Some physicists are ok with the idea of infinitely small central singularity while others think the math is pointing to an incompleteness in understanding. The rubber sheet idea is ok most stars and planets but really doesn't help with black holes.

As far as the event horizon goes, approaching it would probably mean getting blasted with photons as the intense gravity condenses time intervals. From that perspective, photons from a wide range of times would still be around at the very edge.

It's true that an outside observer would see the object approaching the horizon slow down infinitely and redshift infinitely. Effectively each particle gets smeared across the surface of the event horizon and the horizon expands a little. Also note that instead of volume, the horizon's surface area is proportional to the overall mass.

youtube.com/watch?v=KePNhUJ2reI
PBS Space Time has the best explanation for this shit

>and even Hawking threw his hands up at it
That seems doubtful...

en.wikipedia.org/wiki/Black_hole_information_paradox#Hawking_radiation
Well, not literally, of course. He can only move so much.
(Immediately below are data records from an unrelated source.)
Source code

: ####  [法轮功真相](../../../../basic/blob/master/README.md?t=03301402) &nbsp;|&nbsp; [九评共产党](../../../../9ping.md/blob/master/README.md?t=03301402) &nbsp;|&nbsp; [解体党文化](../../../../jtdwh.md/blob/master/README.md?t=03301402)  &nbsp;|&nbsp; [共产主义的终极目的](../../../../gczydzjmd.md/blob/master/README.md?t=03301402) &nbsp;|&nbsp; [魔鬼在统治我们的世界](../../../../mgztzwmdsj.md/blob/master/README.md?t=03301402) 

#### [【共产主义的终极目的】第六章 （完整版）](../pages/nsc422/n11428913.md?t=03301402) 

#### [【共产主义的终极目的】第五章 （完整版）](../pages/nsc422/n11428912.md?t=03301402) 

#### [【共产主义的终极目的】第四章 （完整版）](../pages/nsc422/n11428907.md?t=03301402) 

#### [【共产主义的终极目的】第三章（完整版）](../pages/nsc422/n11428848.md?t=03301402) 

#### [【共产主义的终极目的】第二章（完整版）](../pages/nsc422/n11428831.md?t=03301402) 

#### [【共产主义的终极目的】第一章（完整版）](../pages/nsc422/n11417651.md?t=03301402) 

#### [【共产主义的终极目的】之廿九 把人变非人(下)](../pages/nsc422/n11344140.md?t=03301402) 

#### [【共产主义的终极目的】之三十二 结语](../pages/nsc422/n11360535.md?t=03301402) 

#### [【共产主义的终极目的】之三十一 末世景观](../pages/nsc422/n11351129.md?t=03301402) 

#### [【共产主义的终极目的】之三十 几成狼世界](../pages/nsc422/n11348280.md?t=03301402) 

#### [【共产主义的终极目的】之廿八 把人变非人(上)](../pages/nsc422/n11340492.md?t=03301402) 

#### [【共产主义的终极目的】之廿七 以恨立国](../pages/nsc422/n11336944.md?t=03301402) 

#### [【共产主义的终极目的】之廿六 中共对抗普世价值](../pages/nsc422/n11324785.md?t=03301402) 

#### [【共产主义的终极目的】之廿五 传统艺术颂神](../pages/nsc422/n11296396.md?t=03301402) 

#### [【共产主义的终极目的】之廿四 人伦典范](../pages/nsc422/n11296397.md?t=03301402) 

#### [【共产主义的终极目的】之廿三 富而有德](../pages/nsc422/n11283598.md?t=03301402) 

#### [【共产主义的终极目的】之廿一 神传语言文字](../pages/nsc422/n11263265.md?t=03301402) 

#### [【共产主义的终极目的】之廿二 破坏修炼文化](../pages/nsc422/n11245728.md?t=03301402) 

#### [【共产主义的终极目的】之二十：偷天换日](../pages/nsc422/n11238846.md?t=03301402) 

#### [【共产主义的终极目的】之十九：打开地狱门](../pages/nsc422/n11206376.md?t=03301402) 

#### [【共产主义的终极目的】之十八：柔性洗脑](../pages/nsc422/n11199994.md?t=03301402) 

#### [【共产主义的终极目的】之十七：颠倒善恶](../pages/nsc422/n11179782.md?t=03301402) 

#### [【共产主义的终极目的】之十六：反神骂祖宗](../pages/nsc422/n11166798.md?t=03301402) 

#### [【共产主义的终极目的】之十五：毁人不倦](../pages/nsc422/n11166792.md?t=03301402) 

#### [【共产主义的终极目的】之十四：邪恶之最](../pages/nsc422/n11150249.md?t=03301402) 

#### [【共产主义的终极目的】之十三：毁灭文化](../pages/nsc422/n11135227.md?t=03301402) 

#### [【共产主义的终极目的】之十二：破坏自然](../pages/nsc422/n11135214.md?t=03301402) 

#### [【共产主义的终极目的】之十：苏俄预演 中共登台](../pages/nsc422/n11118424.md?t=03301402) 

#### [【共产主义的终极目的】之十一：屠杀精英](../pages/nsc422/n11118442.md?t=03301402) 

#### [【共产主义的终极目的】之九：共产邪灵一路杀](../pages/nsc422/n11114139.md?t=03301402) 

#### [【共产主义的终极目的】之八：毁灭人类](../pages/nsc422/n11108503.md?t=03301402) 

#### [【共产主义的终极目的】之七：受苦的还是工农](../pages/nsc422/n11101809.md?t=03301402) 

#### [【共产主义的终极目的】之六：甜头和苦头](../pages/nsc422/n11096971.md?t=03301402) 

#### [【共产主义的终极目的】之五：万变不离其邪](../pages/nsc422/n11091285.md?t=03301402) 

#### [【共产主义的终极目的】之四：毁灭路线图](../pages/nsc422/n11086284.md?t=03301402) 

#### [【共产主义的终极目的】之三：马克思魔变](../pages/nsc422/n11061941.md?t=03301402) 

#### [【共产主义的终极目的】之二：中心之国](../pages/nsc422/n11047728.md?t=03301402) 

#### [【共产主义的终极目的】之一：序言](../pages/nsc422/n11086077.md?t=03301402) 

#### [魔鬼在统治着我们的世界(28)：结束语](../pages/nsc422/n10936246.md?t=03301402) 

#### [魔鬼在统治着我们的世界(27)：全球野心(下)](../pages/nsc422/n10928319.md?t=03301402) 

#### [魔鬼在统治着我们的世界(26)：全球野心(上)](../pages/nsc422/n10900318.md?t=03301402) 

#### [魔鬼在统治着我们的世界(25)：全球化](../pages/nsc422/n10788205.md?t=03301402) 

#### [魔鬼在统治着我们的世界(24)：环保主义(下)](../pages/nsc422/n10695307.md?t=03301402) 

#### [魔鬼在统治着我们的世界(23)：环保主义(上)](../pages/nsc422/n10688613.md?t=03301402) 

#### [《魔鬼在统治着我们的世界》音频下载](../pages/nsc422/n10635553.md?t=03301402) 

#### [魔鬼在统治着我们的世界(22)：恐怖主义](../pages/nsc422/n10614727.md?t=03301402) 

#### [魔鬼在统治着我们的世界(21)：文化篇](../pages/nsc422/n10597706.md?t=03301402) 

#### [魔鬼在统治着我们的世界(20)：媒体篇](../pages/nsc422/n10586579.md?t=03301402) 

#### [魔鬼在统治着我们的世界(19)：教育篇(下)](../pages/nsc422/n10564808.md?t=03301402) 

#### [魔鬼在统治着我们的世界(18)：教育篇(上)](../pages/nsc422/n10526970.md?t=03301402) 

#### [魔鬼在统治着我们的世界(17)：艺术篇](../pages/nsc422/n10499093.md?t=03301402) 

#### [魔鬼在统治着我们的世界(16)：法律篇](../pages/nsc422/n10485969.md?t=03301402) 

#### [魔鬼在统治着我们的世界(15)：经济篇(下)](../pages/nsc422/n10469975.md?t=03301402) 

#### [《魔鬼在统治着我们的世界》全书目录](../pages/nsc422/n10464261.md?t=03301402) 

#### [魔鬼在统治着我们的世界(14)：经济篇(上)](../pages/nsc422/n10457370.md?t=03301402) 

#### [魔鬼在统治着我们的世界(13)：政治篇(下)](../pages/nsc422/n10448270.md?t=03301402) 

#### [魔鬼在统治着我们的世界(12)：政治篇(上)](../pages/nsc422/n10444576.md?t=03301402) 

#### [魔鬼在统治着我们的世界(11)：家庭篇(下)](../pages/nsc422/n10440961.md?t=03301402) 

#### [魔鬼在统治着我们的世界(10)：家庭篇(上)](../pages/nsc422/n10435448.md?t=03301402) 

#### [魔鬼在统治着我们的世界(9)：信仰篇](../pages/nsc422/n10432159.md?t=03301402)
Is it not more likely that the photons are being pulled in because they are particles

Event horizon is a point of infinite gravitation potential, time stops at that point, and light only ever travel zero distance.

>escape velocity
That's dictated by the classical behavior of an object slowing down before it falls back to the body in question. Light does not slow down; it just gets red-shifted.

Because the space is literally being subducted

The escape velocity is greater than the speed of light, that is what you plug into the gravitational time dilation equation to get the gamma factor, and when you put that in you get a complex number (greater than speed of light escape velocity), which is bullshit, basically read what I wrote

experiment.com/projects/xyzqnmkbtxfjlkaplvum

Not only is the light slowing down so much by gravitational lensing (REFRACTION) due to the intense gravity, but it's also being reflected back 180 degrees by gravitational lensing

>Pop-science and the internet
L0Lno fgt pls

But if you travel at c, you move from A to B is zero time (from your point of view)...

>That sounds like what a distant observer would see watching something fall into a black hole, not about light escaping from inside.
Yea, seems i have been confused sometime in the past, someone was probably talking about that, and not escaping past the horizon.


Is the lights inability to traverse both directions then related to the flip in space and time? Interpreting stuff like that from the math isn't something I can do much of.

And i heard the light cone example, but I was under the impression that the warping of the light cones should only happen to objects with mass, As light is on a fixed trajectory until it interacts.

I mean light is fixed in time btw. Obviusly it can curve due to gravity in space.

No if you travel at c that's not from your own point of view.
If you travel at c that's c relative to a stationary observer and the stationary observer sees your clock ticking at rate 0 and says you will measure 0 time for your journey.
But for you time looks normal so you measure non-zero times.

>Is the lights inability to traverse both directions then related to the flip in space and time?
Calling it a flip probably simplifies too much.
If you fall into a black hole to you time will still seem to be going forwards normally and you'll still seem to be able to move around in 3D normally. If you have a flashlight and try to signal for help, you can send photons in all directions like normal, but to a distant observer all your movement and photons would have dr/dt

It IS how it is though. You have to accept that and then try to understand it, not reject it until you understand why. It already is that way. If something is the way it is, but doesn't make sense in the context of your understanding of something else, then its the latter which lacks understanding.

Wrong.
It has to do with energy, not orbital motion.
As you attempt to escape a gravitational field or "well", you lose whatever energy you have to potential energy. The idea is that every photon, or "packet" has a specific energy. As the energy packet attempts to escape the gravitational well, it loses energy, "stretching" its wavelength. Hence Hawking Radiation. The idea that black holes are actually just red shifting the dick out of light.